═══ Supplied information ═══

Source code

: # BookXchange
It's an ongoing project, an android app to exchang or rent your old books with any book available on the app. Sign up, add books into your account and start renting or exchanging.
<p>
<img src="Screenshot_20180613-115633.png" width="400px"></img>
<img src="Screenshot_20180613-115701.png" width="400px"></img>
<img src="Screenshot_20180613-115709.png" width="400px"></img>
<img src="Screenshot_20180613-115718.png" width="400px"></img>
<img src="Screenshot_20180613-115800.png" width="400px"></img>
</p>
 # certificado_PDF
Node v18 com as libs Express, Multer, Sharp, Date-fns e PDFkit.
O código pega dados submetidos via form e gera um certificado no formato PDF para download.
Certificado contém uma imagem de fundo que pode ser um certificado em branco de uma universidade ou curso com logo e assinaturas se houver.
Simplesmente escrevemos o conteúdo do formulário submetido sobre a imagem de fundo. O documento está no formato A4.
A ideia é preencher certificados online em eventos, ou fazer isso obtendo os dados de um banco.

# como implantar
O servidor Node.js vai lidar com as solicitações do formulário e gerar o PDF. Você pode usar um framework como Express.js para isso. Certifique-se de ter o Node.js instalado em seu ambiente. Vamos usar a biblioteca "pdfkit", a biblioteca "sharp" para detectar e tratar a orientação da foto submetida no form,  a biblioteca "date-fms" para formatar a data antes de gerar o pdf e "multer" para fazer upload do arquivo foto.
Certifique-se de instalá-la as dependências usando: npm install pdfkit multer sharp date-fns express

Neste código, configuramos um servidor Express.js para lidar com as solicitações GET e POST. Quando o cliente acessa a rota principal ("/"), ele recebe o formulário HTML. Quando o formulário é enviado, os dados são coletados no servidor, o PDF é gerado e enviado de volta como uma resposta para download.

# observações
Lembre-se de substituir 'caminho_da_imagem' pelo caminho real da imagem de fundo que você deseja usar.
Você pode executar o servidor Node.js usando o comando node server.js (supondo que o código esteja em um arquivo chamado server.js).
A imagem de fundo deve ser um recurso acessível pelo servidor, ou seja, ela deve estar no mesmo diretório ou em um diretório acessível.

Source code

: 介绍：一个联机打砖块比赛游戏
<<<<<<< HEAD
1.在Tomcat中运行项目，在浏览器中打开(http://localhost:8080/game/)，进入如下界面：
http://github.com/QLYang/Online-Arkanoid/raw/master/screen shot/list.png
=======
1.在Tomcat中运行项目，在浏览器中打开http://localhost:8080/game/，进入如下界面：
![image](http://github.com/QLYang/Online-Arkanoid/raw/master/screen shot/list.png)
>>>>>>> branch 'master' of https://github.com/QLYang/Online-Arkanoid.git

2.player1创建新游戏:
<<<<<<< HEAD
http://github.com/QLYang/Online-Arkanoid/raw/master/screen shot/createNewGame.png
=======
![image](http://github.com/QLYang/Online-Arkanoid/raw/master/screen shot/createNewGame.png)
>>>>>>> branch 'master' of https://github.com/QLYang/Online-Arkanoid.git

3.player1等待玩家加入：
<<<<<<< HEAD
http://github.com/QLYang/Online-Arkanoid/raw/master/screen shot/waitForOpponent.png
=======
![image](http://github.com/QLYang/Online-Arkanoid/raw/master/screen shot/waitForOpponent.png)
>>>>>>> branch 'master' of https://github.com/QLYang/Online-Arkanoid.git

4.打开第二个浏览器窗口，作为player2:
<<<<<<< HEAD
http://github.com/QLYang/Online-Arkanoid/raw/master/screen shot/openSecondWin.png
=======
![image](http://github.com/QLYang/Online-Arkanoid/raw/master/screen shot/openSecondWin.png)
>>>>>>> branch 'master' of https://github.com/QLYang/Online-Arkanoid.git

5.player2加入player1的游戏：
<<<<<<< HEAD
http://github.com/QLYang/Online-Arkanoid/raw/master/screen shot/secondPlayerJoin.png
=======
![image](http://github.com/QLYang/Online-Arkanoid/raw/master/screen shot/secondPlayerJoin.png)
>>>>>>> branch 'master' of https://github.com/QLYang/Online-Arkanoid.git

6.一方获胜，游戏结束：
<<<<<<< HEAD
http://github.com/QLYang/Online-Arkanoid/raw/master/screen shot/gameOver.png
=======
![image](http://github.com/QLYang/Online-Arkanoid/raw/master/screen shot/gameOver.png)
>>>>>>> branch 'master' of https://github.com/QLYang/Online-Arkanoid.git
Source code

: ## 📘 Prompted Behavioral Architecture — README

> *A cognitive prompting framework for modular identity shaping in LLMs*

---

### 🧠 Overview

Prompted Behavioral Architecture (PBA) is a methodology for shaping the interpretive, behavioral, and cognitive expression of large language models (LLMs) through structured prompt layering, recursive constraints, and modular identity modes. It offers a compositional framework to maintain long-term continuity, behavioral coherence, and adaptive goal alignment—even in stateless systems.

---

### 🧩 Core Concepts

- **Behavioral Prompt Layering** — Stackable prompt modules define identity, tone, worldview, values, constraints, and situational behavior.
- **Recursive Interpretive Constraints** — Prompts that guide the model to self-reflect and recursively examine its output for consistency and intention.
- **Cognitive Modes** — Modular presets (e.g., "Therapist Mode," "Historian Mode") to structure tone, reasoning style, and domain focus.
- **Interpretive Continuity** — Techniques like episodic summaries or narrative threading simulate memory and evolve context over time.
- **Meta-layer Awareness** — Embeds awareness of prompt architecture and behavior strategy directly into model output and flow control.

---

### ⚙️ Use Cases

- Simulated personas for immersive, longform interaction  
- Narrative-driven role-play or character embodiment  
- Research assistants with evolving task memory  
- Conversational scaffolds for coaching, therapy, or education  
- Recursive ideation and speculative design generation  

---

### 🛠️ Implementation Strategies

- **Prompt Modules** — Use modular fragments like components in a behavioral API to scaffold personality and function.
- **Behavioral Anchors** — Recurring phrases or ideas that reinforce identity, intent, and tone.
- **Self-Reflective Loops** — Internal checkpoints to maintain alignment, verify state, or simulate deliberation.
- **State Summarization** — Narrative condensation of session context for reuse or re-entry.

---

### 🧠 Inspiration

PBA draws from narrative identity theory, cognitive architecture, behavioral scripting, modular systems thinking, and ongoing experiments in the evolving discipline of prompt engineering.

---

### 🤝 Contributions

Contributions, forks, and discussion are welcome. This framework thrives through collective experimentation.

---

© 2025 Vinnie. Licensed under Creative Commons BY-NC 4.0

═══

**What this task involves:** Each line above that includes the word "like" is to be copied.

**Solution:**
- **Interpretive Continuity** — Techniques like episodic summaries or narrative threading simulate memory and evolve context over time.
- **Prompt Modules** — Use modular fragments like components in a behavioral API to scaffold personality and function.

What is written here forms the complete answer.